4. On going through the records we find that it has been found by the lower appellate authority in the impugned order that the inputs in question were received by the appellant between the period 24-6-1986 to 5-10-1987 on various dates and the inputs were lying in stock after the Government of India had issued necessary orders for availing deemed credit in regard to the same. The learned Collector (Appeals) in para 4 of the impugned order has observed as under. –

“…If the goods are purchased from the market under invoice and the same were covered under the Govt. of India’s order existing during the relevant period, inputs credit cannot be denied on the ground that the same are not accompanied by gate pass unless it is proved by the Supdt. or the Asstt. Collector that the goods are identifiable as non-duty paid goods. That being the only issue, the deemed credit is allowable as applicable during the relevant period. However, under Rule 57H which has amended in the year 1987 it is stated that the Asstt. Collector may allow credit of the duty paid on inputs received by a manufacturer immediately before obtaining the dated acknowledgement of the declaration, if he is satisfied that such inputs are lying in stock and such inputs are used in manufacture of final products which are cleared from the factory, on or after the 1st day of March 1987 and that no credit has been taken by manufacturer in respect of such inputs under any other rule or notification provided that such inputs are not used in manufacture of final product which is exempt from the whole of the duty of excise leviable thereon or is chargeable to nil rale of duty. Therefore, inputs immediately received before the dated acknowledgement of the declaration, if other conditions stated above are satisfied are eligible for Modvat credit under the Govt. of India’s letter which was in force during October, 1987. The question is what is the definition of ‘immediately received before dated acknowledgement’. I have held in earlier appeal cases that a period of one month can be taken as period immediately preceding the date of acknowledgement of the declaration under Rule 57G. I do not see any reason to depart from this decision in the absence of any definition of the words ‘immediately before obtaining dated acknowledgement’ in the Rule….”

The Bench of this Tribunal in ‘Soft Beverages Pvt.
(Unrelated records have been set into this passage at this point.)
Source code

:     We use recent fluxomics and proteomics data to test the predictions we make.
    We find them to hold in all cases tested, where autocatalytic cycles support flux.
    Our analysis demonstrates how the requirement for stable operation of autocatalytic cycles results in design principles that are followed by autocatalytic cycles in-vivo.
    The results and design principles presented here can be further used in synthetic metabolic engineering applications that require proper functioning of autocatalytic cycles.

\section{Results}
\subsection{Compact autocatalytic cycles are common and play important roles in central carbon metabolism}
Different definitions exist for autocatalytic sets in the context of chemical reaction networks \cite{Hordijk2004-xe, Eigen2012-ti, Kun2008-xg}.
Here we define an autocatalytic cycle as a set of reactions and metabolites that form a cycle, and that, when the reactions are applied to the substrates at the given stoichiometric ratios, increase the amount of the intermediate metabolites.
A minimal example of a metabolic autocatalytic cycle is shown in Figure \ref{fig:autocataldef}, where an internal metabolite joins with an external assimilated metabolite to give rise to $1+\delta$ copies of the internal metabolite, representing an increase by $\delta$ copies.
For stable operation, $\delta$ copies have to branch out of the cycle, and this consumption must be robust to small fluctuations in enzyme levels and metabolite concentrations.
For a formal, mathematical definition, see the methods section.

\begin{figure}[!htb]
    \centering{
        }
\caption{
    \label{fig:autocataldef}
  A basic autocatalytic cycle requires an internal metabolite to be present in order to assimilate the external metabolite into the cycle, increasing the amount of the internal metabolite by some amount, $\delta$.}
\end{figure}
Ltd.’ case (cited supra) has gone into the scope of Rule 57H and held as under. –

“In the context of the scheme of MOD VAT what is relevant is receipt of the goods with evidence of payment of duty and the filing of the declaration in that regard. So far as the filing of the declaration by the appellants is concerned the same has been done correctly under the law and the appellants have claimed the benefit in respect of the inputs which were received by them before they filed the declaration as required under the law. The meaning in this context, therefore, to be given to the words ‘immediately before’ is as set out above i.e. prior to and only in that context the purpose of the MODVAT scheme as envisaged under Rule 57H can be effectuated. The meaning of the words to be given has to be such as would advance the legislative intent for which a particular legislation has been introduced and in this background we hold that as the inputs were received before the appellants filed a declaration and these were in stock and necessary evidence of duty payment etc. was available, the benefit of the MODVAT scheme cannot be denied to the appellants. Any other interpretation would only lead to incongruous situation where it may so happen that the goods which were manufactured even in the previous year and had not yet been cleared from the manufacturer’s factory or were in the stream of the market for being brought to the factory for manufacturing the end product in respect of which MODVAT credit was available, the same would on receipt even after filing of declaration for the benefit of the MODVAT credit could be taken into account and the goods which were received much earlier and lying in stock with the appellants would not get the benefit.”

Following the ratio of the Bench ruling cited supra, we hold that the reasoning of the lower Appellate Authority in restricting the period for availing deemed credit to one month preceding the filing of the declaration, is not sustainable in law. In this view of the matter, we set aside the impugned order and allow the appeal.